**WHAT YOU ARE ASKED TO DO**
Below are some records. Return exactly the lines from the one with "ಭೀಮಸೇನನ ಶರಗಳಿಂದ ನಾಶಗೊಂಡ" to the one with "08040075c ಪ್ರಸನ್ನಸಲಿಲಃ ಕಾಲೇ", and nothing else.

┌─ AVAILABLE RECORDS

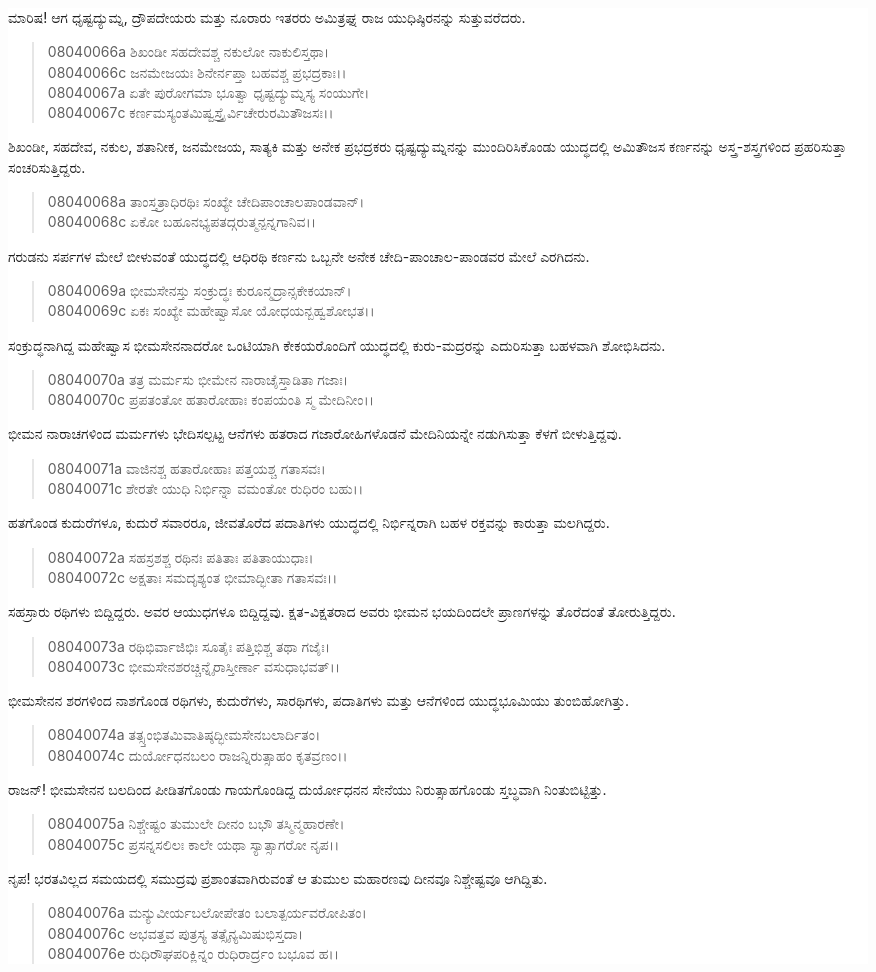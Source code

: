 ಮಾರಿಷ! ಆಗ ಧೃಷ್ಟದ್ಯುಮ್ನ, ದ್ರೌಪದೇಯರು ಮತ್ತು ನೂರಾರು ಇತರರು ಅಮಿತ್ರಘ್ನ ರಾಜ ಯುಧಿಷ್ಠಿರನನ್ನು ಸುತ್ತುವರೆದರು.

> 08040066a ಶಿಖಂಡೀ ಸಹದೇವಶ್ಚ ನಕುಲೋ ನಾಕುಲಿಸ್ತಥಾ।   
08040066c ಜನಮೇಜಯಃ ಶಿನೇರ್ನಪ್ತಾ ಬಹವಶ್ಚ ಪ್ರಭದ್ರಕಾಃ।।   
08040067a ಏತೇ ಪುರೋಗಮಾ ಭೂತ್ವಾ ಧೃಷ್ಟದ್ಯುಮ್ನಸ್ಯ ಸಂಯುಗೇ।   
08040067c ಕರ್ಣಮಸ್ಯಂತಮಿಷ್ವಸ್ತ್ರೈರ್ವಿಚೇರುರಮಿತೌಜಸಃ।।

ಶಿಖಂಡೀ, ಸಹದೇವ, ನಕುಲ, ಶತಾನೀಕ, ಜನಮೇಜಯ, ಸಾತ್ಯಕಿ ಮತ್ತು ಅನೇಕ ಪ್ರಭದ್ರಕರು ಧೃಷ್ಟದ್ಯುಮ್ನನನ್ನು ಮುಂದಿರಿಸಿಕೊಂಡು ಯುದ್ಧದಲ್ಲಿ ಅಮಿತೌಜಸ ಕರ್ಣನನ್ನು ಅಸ್ತ್ರ-ಶಸ್ತ್ರಗಳಿಂದ ಪ್ರಹರಿಸುತ್ತಾ ಸಂಚರಿಸುತ್ತಿದ್ದರು.

> 08040068a ತಾಂಸ್ತತ್ರಾಧಿರಥಿಃ ಸಂಖ್ಯೇ ಚೇದಿಪಾಂಚಾಲಪಾಂಡವಾನ್।   
08040068c ಏಕೋ ಬಹೂನಭ್ಯಪತದ್ಗರುತ್ಮನ್ಪನ್ನಗಾನಿವ।।

ಗರುಡನು ಸರ್ಪಗಳ ಮೇಲೆ ಬೀಳುವಂತೆ ಯುದ್ಧದಲ್ಲಿ ಆಧಿರಥಿ ಕರ್ಣನು ಒಬ್ಬನೇ ಅನೇಕ ಚೇದಿ-ಪಾಂಚಾಲ-ಪಾಂಡವರ ಮೇಲೆ ಎರಗಿದನು.

> 08040069a ಭೀಮಸೇನಸ್ತು ಸಂಕ್ರುದ್ಧಃ ಕುರೂನ್ಮದ್ರಾನ್ಸಕೇಕಯಾನ್।   
08040069c ಏಕಃ ಸಂಖ್ಯೇ ಮಹೇಷ್ವಾಸೋ ಯೋಧಯನ್ಬಹ್ವಶೋಭತ।।

ಸಂಕ್ರುದ್ಧನಾಗಿದ್ದ ಮಹೇಷ್ವಾಸ ಭೀಮಸೇನನಾದರೋ ಒಂಟಿಯಾಗಿ ಕೇಕಯರೊಂದಿಗೆ ಯುದ್ಧದಲ್ಲಿ ಕುರು-ಮದ್ರರನ್ನು ಎದುರಿಸುತ್ತಾ ಬಹಳವಾಗಿ ಶೋಭಿಸಿದನು.

> 08040070a ತತ್ರ ಮರ್ಮಸು ಭೀಮೇನ ನಾರಾಚೈಸ್ತಾಡಿತಾ ಗಜಾಃ।   
08040070c ಪ್ರಪತಂತೋ ಹತಾರೋಹಾಃ ಕಂಪಯಂತಿ ಸ್ಮ ಮೇದಿನೀಂ।।

ಭೀಮನ ನಾರಾಚಗಳಿಂದ ಮರ್ಮಗಳು ಭೇದಿಸಲ್ಪಟ್ಟ ಆನೆಗಳು ಹತರಾದ ಗಜಾರೋಹಿಗಳೊಡನೆ ಮೇದಿನಿಯನ್ನೇ ನಡುಗಿಸುತ್ತಾ ಕೆಳಗೆ ಬೀಳುತ್ತಿದ್ದವು.

> 08040071a ವಾಜಿನಶ್ಚ ಹತಾರೋಹಾಃ ಪತ್ತಯಶ್ಚ ಗತಾಸವಃ।   
08040071c ಶೇರತೇ ಯುಧಿ ನಿರ್ಭಿನ್ನಾ ವಮಂತೋ ರುಧಿರಂ ಬಹು।।

ಹತಗೊಂಡ ಕುದುರೆಗಳೂ, ಕುದುರೆ ಸವಾರರೂ, ಜೀವತೊರೆದ ಪದಾತಿಗಳು ಯುದ್ಧದಲ್ಲಿ ನಿರ್ಭಿನ್ನರಾಗಿ ಬಹಳ ರಕ್ತವನ್ನು ಕಾರುತ್ತಾ ಮಲಗಿದ್ದರು.

> 08040072a ಸಹಸ್ರಶಶ್ಚ ರಥಿನಃ ಪತಿತಾಃ ಪತಿತಾಯುಧಾಃ।   
08040072c ಅಕ್ಷತಾಃ ಸಮದೃಶ್ಯಂತ ಭೀಮಾದ್ಭೀತಾ ಗತಾಸವಃ।।

ಸಹಸ್ರಾರು ರಥಿಗಳು ಬಿದ್ದಿದ್ದರು. ಅವರ ಆಯುಧಗಳೂ ಬಿದ್ದಿದ್ದವು. ಕ್ಷತ-ವಿಕ್ಷತರಾದ ಅವರು ಭೀಮನ ಭಯದಿಂದಲೇ ಪ್ರಾಣಗಳನ್ನು ತೊರೆದಂತೆ ತೋರುತ್ತಿದ್ದರು.

> 08040073a ರಥಿಭಿರ್ವಾಜಿಭಿಃ ಸೂತೈಃ ಪತ್ತಿಭಿಶ್ಚ ತಥಾ ಗಜೈಃ।   
08040073c ಭೀಮಸೇನಶರಚ್ಚಿನ್ನೈರಾಸ್ತೀರ್ಣಾ ವಸುಧಾಭವತ್।।

ಭೀಮಸೇನನ ಶರಗಳಿಂದ ನಾಶಗೊಂಡ ರಥಿಗಳು, ಕುದುರೆಗಳು, ಸಾರಥಿಗಳು, ಪದಾತಿಗಳು ಮತ್ತು ಆನೆಗಳಿಂದ ಯುದ್ಧಭೂಮಿಯು ತುಂಬಿಹೋಗಿತ್ತು.

> 08040074a ತತ್ಸ್ತಂಭಿತಮಿವಾತಿಷ್ಠದ್ಭೀಮಸೇನಬಲಾರ್ದಿತಂ।   
08040074c ದುರ್ಯೋಧನಬಲಂ ರಾಜನ್ನಿರುತ್ಸಾಹಂ ಕೃತವ್ರಣಂ।।

ರಾಜನ್! ಭೀಮಸೇನನ ಬಲದಿಂದ ಪೀಡಿತಗೊಂಡು ಗಾಯಗೊಂಡಿದ್ದ ದುರ್ಯೋಧನನ ಸೇನೆಯು ನಿರುತ್ಸಾಹಗೊಂಡು ಸ್ತಬ್ಧವಾಗಿ ನಿಂತುಬಿಟ್ಟಿತ್ತು.

> 08040075a ನಿಶ್ಚೇಷ್ಟಂ ತುಮುಲೇ ದೀನಂ ಬಭೌ ತಸ್ಮಿನ್ಮಹಾರಣೇ।   
08040075c ಪ್ರಸನ್ನಸಲಿಲಃ ಕಾಲೇ ಯಥಾ ಸ್ಯಾತ್ಸಾಗರೋ ನೃಪ।।

ನೃಪ! ಭರತವಿಲ್ಲದ ಸಮಯದಲ್ಲಿ ಸಮುದ್ರವು ಪ್ರಶಾಂತವಾಗಿರುವಂತೆ ಆ ತುಮುಲ ಮಹಾರಣವು ದೀನವೂ ನಿಶ್ಚೇಷ್ಟವೂ ಆಗಿದ್ದಿತು.

> 08040076a ಮನ್ಯುವೀರ್ಯಬಲೋಪೇತಂ ಬಲಾತ್ಪರ್ಯವರೋಪಿತಂ।   
08040076c ಅಭವತ್ತವ ಪುತ್ರಸ್ಯ ತತ್ಸೈನ್ಯಮಿಷುಭಿಸ್ತದಾ।  
08040076e ರುಧಿರೌಘಪರಿಕ್ಲಿನ್ನಂ ರುಧಿರಾರ್ದ್ರಂ ಬಭೂವ ಹ।।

└─

**WRITTEN ANSWER**
ಭೀಮಸೇನನ ಶರಗಳಿಂದ ನಾಶಗೊಂಡ ರಥಿಗಳು, ಕುದುರೆಗಳು, ಸಾರಥಿಗಳು, ಪದಾತಿಗಳು ಮತ್ತು ಆನೆಗಳಿಂದ ಯುದ್ಧಭೂಮಿಯು ತುಂಬಿಹೋಗಿತ್ತು.

> 08040074a ತತ್ಸ್ತಂಭಿತಮಿವಾತಿಷ್ಠದ್ಭೀಮಸೇನಬಲಾರ್ದಿತಂ।   
08040074c ದುರ್ಯೋಧನಬಲಂ ರಾಜನ್ನಿರುತ್ಸಾಹಂ ಕೃತವ್ರಣಂ।।

ರಾಜನ್! ಭೀಮಸೇನನ ಬಲದಿಂದ ಪೀಡಿತಗೊಂಡು ಗಾಯಗೊಂಡಿದ್ದ ದುರ್ಯೋಧನನ ಸೇನೆಯು ನಿರುತ್ಸಾಹಗೊಂಡು ಸ್ತಬ್ಧವಾಗಿ ನಿಂತುಬಿಟ್ಟಿತ್ತು.

> 08040075a ನಿಶ್ಚೇಷ್ಟಂ ತುಮುಲೇ ದೀನಂ ಬಭೌ ತಸ್ಮಿನ್ಮಹಾರಣೇ।   
08040075c ಪ್ರಸನ್ನಸಲಿಲಃ ಕಾಲೇ ಯಥಾ ಸ್ಯಾತ್ಸಾಗರೋ ನೃಪ।।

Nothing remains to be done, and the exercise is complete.